ARTICLES OF MERGER
                                       OF
                                NOVAVISION, INC.
                                      INTO
                              NV ACQUISITION, INC.


         NV Acquisition, Inc., a corporation organized under the laws of North
Carolina (the "Surviving Corporation"), hereby submits these Articles of Merger
for the purpose of merging NovaVision, Inc., a corporation organized under the
laws of North Carolina (the "Merging Corporation"), into the Surviving
Corporation:

I. The following Plan of Merger was duly approved in the manner prescribed by
law by the shareholders of each of the corporations participating in the merger:

        A.      CORPORATIONS PARTICIPATING IN MERGER

        NovaVision, Inc., a North Carolina corporation ("the "Merging
Corporation"), shall merge with and into NV Acquisition, Inc., a North Carolina
corporation, which shall be the surviving corporation (the "Surviving
Corporation").

        B.      NAME OF SURVIVING CORPORATION

        After the merger, the Surviving Corporation shall have the name
        "NovaVision, Inc."

        C.      TERMS AND CONDITIONS OF THE MERGER.
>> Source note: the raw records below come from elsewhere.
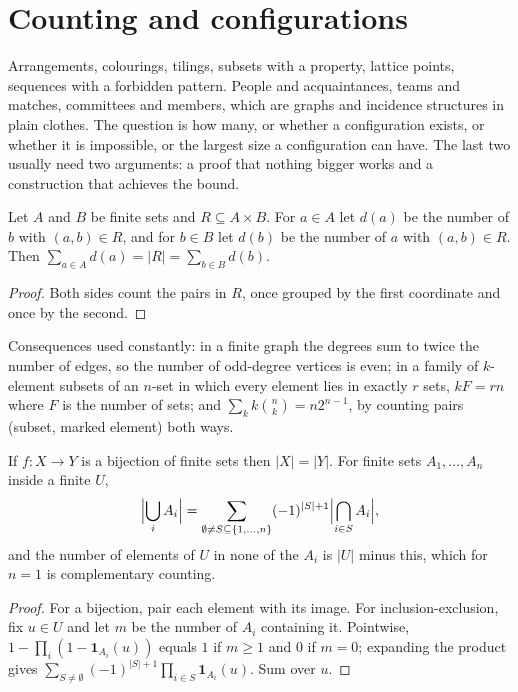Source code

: \section{Counting and configurations}

\begin{recognise}
Arrangements, colourings, tilings, subsets with a property, lattice points, sequences with a forbidden pattern. People and acquaintances, teams and matches, committees and members, which are graphs and incidence structures in plain clothes. The question is how many, or whether a configuration exists, or whether it is impossible, or the largest size a configuration can have. The last two usually need two arguments: a proof that nothing bigger works and a construction that achieves the bound.
\end{recognise}

\begin{theorem}
Let $A$ and $B$ be finite sets and $R\subseteq A\times B$. For $a\in A$ let $d(a)$ be the number of $b$ with $(a,b)\in R$, and for $b\in B$ let $d(b)$ be the number of $a$ with $(a,b)\in R$. Then $\sum_{a\in A}d(a)=|R|=\sum_{b\in B}d(b)$.
\end{theorem}

\begin{proof}
Both sides count the pairs in $R$, once grouped by the first coordinate and once by the second.
\end{proof}

Consequences used constantly: in a finite graph the degrees sum to twice the number of edges, so the number of odd-degree vertices is even; in a family of $k$-element subsets of an $n$-set in which every element lies in exactly $r$ sets, $kF=rn$ where $F$ is the number of sets; and $\sum_k k\binom nk=n2^{n-1}$, by counting pairs (subset, marked element) both ways.

\begin{theorem}
If $f\colon X\to Y$ is a bijection of finite sets then $|X|=|Y|$. For finite sets $A_1,\dots,A_n$ inside a finite $U$,
\[
\Bigl|\bigcup_iA_i\Bigr|=\sum_{\emptyset\ne S\subseteq\{1,\dots,n\}}(-1)^{|S|+1}\Bigl|\bigcap_{i\in S}A_i\Bigr|,
\]
and the number of elements of $U$ in none of the $A_i$ is $|U|$ minus this, which for $n=1$ is complementary counting.
\end{theorem}

\begin{proof}
For a bijection, pair each element with its image. For inclusion-exclusion, fix $u\in U$ and let $m$ be the number of $A_i$ containing it. Pointwise, $1-\prod_i(1-\mathbf 1_{A_i}(u))$ equals $1$ if $m\ge 1$ and $0$ if $m=0$; expanding the product gives $\sum_{S\ne\emptyset}(-1)^{|S|+1}\prod_{i\in S}\mathbf 1_{A_i}(u)$. Sum over $u$.
\end{proof}

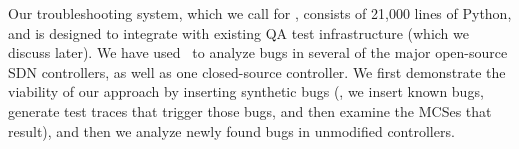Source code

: Our troubleshooting system, which we call {\projectname} for \projectmeaning,
consists of 21,000 lines of Python, and is designed to
integrate with existing QA test infrastructure (which we discuss later). We
have used \projectname~to analyze bugs in \num{several} of the major open-source SDN
controllers, as well as one closed-source controller. We first demonstrate the
viability of our approach by inserting synthetic bugs (\ie, we insert known
bugs, generate test traces that trigger those bugs, and then examine the MCSes that
result), and then we analyze newly found bugs in unmodified controllers.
        The merger of the Merging Corporation into the Surviving Corporation
shall be effected pursuant to the following terms and conditions:

                1. Upon the merger's becoming effective, the corporate existence
        of the Merging Corporation shall be merged into the Surviving
        Corporation, and the corporate existence of the Surviving Corporation
        will continue. Except insofar as the same may be continued by law or to
        carry out the purposes of this Plan of Merger and except as continued in
        and merged into the Surviving Corporation, the separate existence of the
        Merging Corporation shall cease as of the Effective Time and the
        Surviving Corporation shall be the successor of the Merging Corporation.
        The time when the merger becomes effective is hereinafter referred to as
        the "Effective Time."

                2. The Articles of Incorporation and bylaws of NV Acquisition,
        Inc. as of the Effective Time shall be the Articles of Incorporation and
        bylaws, respectively, of the Surviving Corporation, until altered,
        amended or repealed as provided therein.
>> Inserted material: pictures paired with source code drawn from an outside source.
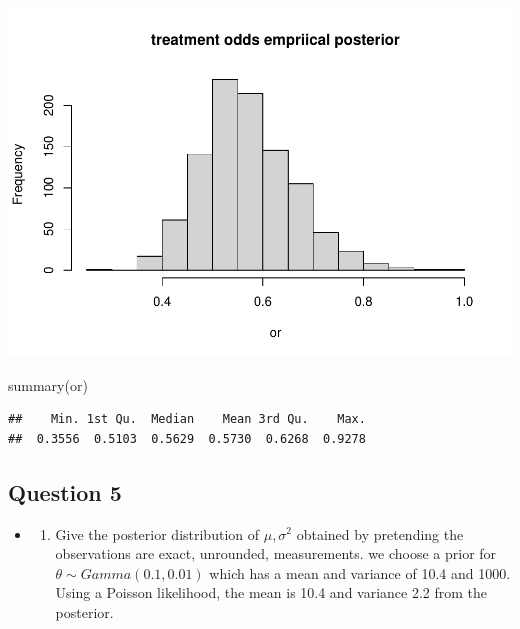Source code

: \documentclass[
]{book}
\newenvironment{Shaded}{\begin{snugshade}}{\end{snugshade}}
\newcommand{\FunctionTok}[1]{\textcolor[rgb]{0.00,0.00,0.00}{#1}}
\newcommand{\NormalTok}[1]{#1}
\providecommand{\tightlist}{%
  \setlength{\itemsep}{0pt}\setlength{\parskip}{0pt}}
\theoremstyle{definition}
\theoremstyle{definition}
\theoremstyle{definition}
\theoremstyle{definition}
\theoremstyle{remark}
\begin{document}
\includegraphics{_main_files/figure-latex/unnamed-chunk-38-2.pdf}

\begin{Shaded}
\begin{Highlighting}[]
  \FunctionTok{summary}\NormalTok{(or)}
\end{Highlighting}
\end{Shaded}

\begin{verbatim}
##    Min. 1st Qu.  Median    Mean 3rd Qu.    Max. 
##  0.3556  0.5103  0.5629  0.5730  0.6268  0.9278
\end{verbatim}

\hypertarget{question-5}{%
\subsection*{Question 5}\label{question-5}}

\begin{itemize}
\item
  \begin{enumerate}
  \def\labelenumi{(\alph{enumi})}
  \tightlist
  \item
    Give the posterior distribution of \(\mu, \sigma^2\) obtained by pretending the observations are exact, unrounded, measurements. we choose a prior for \(\theta \sim Gamma(0.1,0.01)\) which has a mean and variance of 10.4 and 1000. Using a Poisson likelihood, the mean is 10.4 and variance 2.2 from the posterior.
  \end{enumerate}
\end{itemize}
\end{document}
                                        





                3. The directors and officers of NV Acquisition, Inc. as of the
        Effective Time shall be the directors and officers of the Surviving
        Corporation until their successors are elected or appointed according to
        the bylaws of the Surviving Corporation.

        D.      CONVERSION OF SHARES

        At the Effective Time, the outstanding shares of the corporations
participating in the merger will be converted and exchanged as follows:

                1. Surviving Corporation. The outstanding shares of NV
        Acquisition, Inc. will not be converted, exchanged, or altered in any
        manner as a result of the merger and will remain outstanding as shares
        of the Surviving Corporation.

                2. Merging Corporation. Upon the merger's becoming effective,
        each outstanding share of the Merging Corporation will be converted into
        shares of the Surviving Corporation as follows:

                         (a) Each share of common stock, $1.00 par value per
                         share, of the Merging Corporation shall be converted
                         into one (1) share of Series A Preferred Stock, no par
                         value per share, of American Consolidated Laboratories,
                         Inc. a Florida corporation.

                         (b) Each share of Series A Redeemable Preferred Stock,
                         $1.00 par value per share, of the Merging Corporation
                         shall be converted into one (1) share of Series A
                         Preferred Stock, no par value per share, of American
                         Consolidated Laboratories, Inc.

                         (c) Each share of Series B Redeemable Convertible
                         Preferred Stock, $1.00 par value per share, of the
                         Merging Corporation shall be converted into 0.3125
                         shares of common stock, $0.05 par value per share, of
                         American Consolidated Laboratories, Inc.

                         (d) No fractional shares will be issued. Any
                         shareholder of stock of the Merging Corporation who
                         would otherwise be entitled to receive five-tenths
                         (0.5) or more of a share will instead receive an
                         additional whole share, and any shareholder who would
                         otherwise be entitled to less than five-tenths (0.5) of
                         a share will not receive any consideration for such
                         fractional interest.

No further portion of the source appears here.